>>>>>

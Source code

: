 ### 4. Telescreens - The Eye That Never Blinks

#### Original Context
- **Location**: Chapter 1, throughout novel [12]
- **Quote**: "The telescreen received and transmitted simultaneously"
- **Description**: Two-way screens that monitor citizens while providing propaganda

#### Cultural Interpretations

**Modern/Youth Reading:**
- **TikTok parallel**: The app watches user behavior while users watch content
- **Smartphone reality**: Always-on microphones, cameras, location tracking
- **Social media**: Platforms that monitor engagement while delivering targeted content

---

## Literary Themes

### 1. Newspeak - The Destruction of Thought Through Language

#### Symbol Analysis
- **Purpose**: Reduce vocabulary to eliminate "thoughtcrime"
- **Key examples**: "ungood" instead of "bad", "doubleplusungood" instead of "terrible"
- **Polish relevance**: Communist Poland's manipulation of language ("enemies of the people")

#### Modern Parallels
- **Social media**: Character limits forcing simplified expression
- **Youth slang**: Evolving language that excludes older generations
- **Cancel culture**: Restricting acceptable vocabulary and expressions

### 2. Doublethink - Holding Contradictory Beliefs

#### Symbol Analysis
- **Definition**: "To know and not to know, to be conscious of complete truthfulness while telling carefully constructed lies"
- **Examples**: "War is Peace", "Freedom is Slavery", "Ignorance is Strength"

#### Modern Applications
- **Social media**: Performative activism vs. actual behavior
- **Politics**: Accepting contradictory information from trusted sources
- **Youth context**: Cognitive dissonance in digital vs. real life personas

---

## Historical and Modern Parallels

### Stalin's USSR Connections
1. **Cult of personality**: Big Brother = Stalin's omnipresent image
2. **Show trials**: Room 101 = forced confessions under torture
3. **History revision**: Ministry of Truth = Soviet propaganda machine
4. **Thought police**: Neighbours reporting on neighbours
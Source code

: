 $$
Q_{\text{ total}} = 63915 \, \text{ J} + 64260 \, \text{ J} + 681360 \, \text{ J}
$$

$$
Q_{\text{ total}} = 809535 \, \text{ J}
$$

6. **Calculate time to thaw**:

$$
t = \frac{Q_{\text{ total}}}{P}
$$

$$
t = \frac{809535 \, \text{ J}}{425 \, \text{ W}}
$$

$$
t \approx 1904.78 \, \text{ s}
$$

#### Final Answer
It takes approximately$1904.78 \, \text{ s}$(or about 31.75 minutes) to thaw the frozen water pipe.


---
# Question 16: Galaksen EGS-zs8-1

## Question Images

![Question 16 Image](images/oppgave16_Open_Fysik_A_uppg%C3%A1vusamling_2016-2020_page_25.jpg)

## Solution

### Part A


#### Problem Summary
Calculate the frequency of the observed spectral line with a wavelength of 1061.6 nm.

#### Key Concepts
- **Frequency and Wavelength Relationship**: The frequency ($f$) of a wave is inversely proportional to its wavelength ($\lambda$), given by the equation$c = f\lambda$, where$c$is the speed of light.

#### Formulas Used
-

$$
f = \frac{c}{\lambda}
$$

<<<<<

## What is needed:
Search the records above for the string "lambda". Copy every line that contains it.

## Written answer:
- **Frequency and Wavelength Relationship**: The frequency ($f$) of a wave is inversely proportional to its wavelength ($\lambda$), given by the equation$c = f\lambda$, where$c$is the speed of light.
f = \frac{c}{\lambda}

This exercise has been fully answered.